Before we start, let us accept a basic truth: there is nothing inherently Welsh about the Welsh media, and there is no such thing as a Welsh public sphere. The extent and consequences of this have been ably documented and analysed countless times, but to summarise: the average Welsh resident goes through their day learning almost nothing of the political machinations that govern their lives, be that their local council, the Welsh Assembly, or the UK government in Westminster. This is, evidently, a gravely unhealthy situation for the rump democracy that is the devolved Welsh state.
Throughout his writing, the late Mark Fisher refers to the concept of ‘hauntology’ to describe the way in which traces of the past maintain a ghostly presence in the artworks of today. We often observe this phenomenon in texts that evoke a feeling that the horizons of political possibility have contracted: that ‘not only has the future not arrived, it no longer seems possible.’ Deployed in a British context, this usually refers to a future cancelled by the rolling back of the state and its replacement with neo-liberal marketisation, and the cultural ossification and impoverishment that has resulted.
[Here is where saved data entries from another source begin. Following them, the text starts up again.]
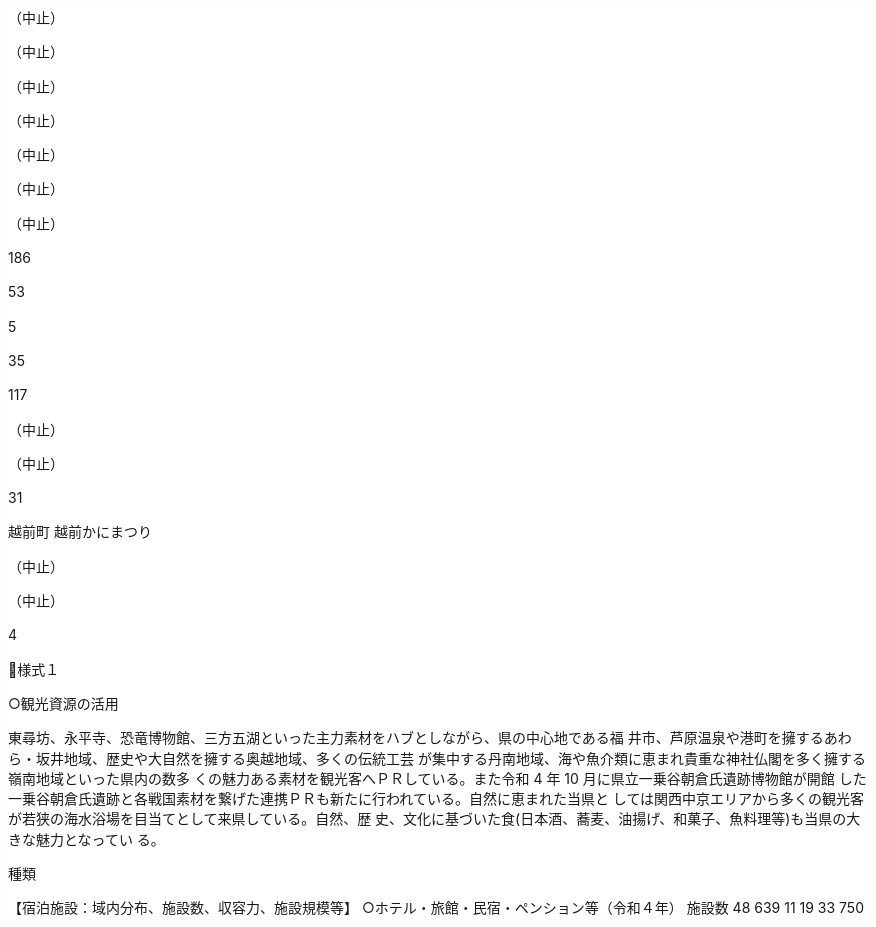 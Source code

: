 （中止）

（中止）

（中止）

（中止）

（中止）

（中止）

（中止）

186

53

5

35

117

（中止）

（中止）

31

越前町  越前かにまつり

（中止）

（中止）

4

様式１

○観光資源の活用

東尋坊、永平寺、恐竜博物館、三方五湖といった主力素材をハブとしながら、県の中心地である福
井市、芦原温泉や港町を擁するあわら・坂井地域、歴史や大自然を擁する奥越地域、多くの伝統工芸
が集中する丹南地域、海や魚介類に恵まれ貴重な神社仏閣を多く擁する嶺南地域といった県内の数多
くの魅力ある素材を観光客へＰＲしている。また令和 4 年 10 月に県立一乗谷朝倉氏遺跡博物館が開館
した一乗谷朝倉氏遺跡と各戦国素材を繋げた連携ＰＲも新たに行われている。自然に恵まれた当県と
しては関西中京エリアから多くの観光客が若狭の海水浴場を目当てとして来県している。自然、歴
史、文化に基づいた食(日本酒、蕎麦、油揚げ、和菓子、魚料理等)も当県の大きな魅力となってい
る。

種類

【宿泊施設：域内分布、施設数、収容力、施設規模等】
○ホテル・旅館・民宿・ペンション等（令和４年）
施設数
 48
639
 11
 19
 33
750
Watching Netflix’s new ‘British’ teen comedy-drama Sex Education, viewers in Wales – and especially Newport – may well be struck with this same sense of melancholic uncanniness, of ‘a time that is out of joint’. For despite the shows liberatory and groundbreaking depiction of teenage sexuality, Sex Education is haunted by a Welsh culture and politics that has either died or never was, and whose presence is felt by its absence.
Waeth i ni gydnabod un gwirionedd sylfaenol ar y dechrau un: nid oes unrhyw beth cynhenid Gymreig am y cyfryngau cyfrwng Saesneg yng Nghymru ac ni cheir ychwaith y fath beth â chyhoeddfan neu fywyd cyhoeddus penodol Gymreig trwy gyfrwng y Saesneg. Mae difrifoldeb y sefyllfa hon a’i goblygiadau ar ein cyfer yng Nghymru eisoes wedi cael eu trafod a’u dadansoddi’n huawdl a hynny droeon erbyn hyn, ond i grynhoi: mae’r dinesydd Cymreig cyffredin yn byw o ddydd i ddydd heddiw heb ddysgu nemor ddim am y cynllunio gwleidyddol sydd yn dylanwadu cymaint ar ei fywyd, boed hynny trwy gyfrwng y cyngor lleol, y Senedd yng Nghaerdydd neu lywodraeth y Deyrnas Gyfunol yn San Steffan. Mae hon yn sefyllfa ddifrifol ar gyfer y gweddillion democrataidd a adwaenwn fel y wladwriaeth Gymreig.